◆ **Exercise prompt**: What lines of the data hold the string "logic"? Copy them all.

◆ **Extracted information**:

----

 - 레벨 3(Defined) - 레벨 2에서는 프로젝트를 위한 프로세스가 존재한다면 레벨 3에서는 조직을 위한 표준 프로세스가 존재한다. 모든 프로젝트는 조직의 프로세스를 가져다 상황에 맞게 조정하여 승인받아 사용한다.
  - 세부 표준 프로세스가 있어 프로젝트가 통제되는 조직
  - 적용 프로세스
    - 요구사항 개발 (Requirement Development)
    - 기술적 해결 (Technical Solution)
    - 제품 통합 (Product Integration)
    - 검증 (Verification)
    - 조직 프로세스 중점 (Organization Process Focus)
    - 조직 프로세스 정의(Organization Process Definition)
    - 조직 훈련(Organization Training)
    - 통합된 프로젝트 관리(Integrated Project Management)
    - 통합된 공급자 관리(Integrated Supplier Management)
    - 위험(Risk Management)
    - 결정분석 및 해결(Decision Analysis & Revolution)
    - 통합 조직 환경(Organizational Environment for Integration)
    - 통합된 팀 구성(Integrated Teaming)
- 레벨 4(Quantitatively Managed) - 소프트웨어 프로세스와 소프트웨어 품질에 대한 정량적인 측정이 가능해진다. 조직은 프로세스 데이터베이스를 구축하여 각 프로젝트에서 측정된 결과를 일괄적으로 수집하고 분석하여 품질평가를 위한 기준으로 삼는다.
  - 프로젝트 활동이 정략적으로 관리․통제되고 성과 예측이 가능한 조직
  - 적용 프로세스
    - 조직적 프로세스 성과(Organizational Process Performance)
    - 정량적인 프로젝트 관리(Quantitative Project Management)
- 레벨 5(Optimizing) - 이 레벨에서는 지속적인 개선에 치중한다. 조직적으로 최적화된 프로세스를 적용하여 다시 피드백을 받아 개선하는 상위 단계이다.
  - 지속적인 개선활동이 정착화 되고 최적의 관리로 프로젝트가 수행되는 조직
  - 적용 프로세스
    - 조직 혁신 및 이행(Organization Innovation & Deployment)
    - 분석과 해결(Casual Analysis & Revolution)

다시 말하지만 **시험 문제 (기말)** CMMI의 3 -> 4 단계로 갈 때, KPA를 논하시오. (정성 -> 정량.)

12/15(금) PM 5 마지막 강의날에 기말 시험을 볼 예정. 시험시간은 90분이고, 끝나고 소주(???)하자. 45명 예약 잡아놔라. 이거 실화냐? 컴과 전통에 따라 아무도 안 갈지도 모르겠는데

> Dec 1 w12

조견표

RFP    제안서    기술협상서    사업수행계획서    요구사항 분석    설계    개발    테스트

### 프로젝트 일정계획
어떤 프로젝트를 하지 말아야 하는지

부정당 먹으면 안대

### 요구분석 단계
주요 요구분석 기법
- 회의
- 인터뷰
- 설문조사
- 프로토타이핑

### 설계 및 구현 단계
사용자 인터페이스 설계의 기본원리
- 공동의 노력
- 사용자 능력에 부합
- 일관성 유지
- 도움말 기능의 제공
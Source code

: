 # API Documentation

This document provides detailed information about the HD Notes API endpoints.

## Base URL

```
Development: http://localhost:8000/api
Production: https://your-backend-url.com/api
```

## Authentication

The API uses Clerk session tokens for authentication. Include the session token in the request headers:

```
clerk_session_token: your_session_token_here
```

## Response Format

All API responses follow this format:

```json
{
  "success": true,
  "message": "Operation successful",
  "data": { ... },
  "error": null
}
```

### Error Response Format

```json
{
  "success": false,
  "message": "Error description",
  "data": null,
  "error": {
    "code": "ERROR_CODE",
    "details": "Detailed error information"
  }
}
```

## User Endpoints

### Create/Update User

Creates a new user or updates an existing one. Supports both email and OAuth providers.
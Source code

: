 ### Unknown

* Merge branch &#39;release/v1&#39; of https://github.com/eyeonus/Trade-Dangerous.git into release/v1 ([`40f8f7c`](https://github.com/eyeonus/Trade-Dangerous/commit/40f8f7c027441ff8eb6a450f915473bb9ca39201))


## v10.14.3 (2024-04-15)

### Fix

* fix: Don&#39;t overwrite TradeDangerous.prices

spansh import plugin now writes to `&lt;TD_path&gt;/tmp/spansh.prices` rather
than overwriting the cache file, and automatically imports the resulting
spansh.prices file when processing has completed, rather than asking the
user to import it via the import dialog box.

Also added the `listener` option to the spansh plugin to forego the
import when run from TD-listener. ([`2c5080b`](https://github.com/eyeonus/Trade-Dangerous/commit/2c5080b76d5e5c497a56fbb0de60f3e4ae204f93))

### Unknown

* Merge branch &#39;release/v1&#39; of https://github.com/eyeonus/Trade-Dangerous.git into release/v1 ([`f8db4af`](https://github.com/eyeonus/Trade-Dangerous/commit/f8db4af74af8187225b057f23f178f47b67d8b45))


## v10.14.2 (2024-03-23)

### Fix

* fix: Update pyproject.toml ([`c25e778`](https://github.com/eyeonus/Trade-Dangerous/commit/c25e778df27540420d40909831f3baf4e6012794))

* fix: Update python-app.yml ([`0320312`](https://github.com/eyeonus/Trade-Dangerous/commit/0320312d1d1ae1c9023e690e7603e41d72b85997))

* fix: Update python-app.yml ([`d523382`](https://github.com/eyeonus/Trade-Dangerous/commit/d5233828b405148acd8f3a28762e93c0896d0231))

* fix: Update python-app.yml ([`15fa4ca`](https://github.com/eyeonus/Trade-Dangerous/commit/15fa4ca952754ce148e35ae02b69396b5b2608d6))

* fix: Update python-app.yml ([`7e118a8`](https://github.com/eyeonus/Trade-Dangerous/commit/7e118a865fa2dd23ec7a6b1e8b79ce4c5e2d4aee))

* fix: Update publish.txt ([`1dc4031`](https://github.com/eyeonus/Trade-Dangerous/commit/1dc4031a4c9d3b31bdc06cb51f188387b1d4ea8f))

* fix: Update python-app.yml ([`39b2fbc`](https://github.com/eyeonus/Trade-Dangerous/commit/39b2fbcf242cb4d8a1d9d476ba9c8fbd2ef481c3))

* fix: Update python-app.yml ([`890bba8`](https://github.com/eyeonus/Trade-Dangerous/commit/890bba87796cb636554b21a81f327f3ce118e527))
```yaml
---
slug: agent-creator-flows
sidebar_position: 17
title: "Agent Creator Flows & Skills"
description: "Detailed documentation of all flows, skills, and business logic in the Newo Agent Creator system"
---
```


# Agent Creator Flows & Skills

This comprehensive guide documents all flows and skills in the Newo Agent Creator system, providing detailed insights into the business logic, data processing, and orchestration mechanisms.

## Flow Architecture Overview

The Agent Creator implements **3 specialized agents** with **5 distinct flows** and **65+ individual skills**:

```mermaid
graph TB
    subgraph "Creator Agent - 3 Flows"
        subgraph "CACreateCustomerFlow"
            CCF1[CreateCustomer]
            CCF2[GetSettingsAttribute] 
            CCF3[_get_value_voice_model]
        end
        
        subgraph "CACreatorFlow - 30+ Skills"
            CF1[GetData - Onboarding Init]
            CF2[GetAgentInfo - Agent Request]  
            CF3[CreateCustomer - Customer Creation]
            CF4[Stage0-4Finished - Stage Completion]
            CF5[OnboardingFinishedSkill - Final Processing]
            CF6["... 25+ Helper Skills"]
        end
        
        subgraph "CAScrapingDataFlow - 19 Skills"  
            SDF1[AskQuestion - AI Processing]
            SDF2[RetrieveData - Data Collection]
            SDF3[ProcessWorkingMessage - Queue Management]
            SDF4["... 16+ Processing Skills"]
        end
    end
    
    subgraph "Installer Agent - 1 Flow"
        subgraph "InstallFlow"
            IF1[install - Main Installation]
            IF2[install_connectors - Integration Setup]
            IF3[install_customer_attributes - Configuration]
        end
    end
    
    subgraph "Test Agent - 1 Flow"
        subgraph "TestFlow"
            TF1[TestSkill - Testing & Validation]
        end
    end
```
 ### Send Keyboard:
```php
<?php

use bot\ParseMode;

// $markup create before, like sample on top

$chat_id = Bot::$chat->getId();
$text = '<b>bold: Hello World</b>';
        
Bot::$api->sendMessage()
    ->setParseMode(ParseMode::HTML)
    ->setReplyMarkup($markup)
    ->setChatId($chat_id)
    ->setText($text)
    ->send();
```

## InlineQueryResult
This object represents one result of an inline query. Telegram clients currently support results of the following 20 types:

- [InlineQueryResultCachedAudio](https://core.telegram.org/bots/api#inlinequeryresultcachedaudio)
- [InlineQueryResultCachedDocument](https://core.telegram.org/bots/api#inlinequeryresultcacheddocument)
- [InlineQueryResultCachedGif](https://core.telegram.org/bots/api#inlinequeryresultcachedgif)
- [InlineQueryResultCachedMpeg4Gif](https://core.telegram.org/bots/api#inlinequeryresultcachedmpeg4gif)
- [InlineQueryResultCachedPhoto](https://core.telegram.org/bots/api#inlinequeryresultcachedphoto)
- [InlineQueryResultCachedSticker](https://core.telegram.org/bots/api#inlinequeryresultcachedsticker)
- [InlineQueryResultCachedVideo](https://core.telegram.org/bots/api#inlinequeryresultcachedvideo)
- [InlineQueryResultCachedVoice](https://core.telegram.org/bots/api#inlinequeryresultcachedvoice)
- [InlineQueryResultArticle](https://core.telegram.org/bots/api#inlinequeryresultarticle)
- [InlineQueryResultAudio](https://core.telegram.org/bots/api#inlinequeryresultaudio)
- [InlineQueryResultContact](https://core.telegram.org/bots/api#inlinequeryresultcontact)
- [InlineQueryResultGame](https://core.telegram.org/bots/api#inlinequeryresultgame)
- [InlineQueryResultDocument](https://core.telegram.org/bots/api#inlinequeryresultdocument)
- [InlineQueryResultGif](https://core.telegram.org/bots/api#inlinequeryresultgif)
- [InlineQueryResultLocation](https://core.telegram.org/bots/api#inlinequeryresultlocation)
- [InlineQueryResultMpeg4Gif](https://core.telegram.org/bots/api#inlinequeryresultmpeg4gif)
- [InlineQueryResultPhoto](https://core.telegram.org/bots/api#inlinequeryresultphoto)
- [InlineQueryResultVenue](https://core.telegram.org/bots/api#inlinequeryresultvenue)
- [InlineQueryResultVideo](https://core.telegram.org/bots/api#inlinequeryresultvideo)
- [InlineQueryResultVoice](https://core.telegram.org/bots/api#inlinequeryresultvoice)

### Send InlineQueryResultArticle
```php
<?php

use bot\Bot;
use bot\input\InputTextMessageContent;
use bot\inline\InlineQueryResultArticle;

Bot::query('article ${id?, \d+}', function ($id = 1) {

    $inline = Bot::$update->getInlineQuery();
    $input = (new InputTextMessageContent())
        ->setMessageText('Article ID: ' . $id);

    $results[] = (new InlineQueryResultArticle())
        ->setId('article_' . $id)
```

----

◆ **Task output**:
description: "Detailed documentation of all flows, skills, and business logic in the Newo Agent Creator system"
This comprehensive guide documents all flows and skills in the Newo Agent Creator system, providing detailed insights into the business logic, data processing, and orchestration mechanisms.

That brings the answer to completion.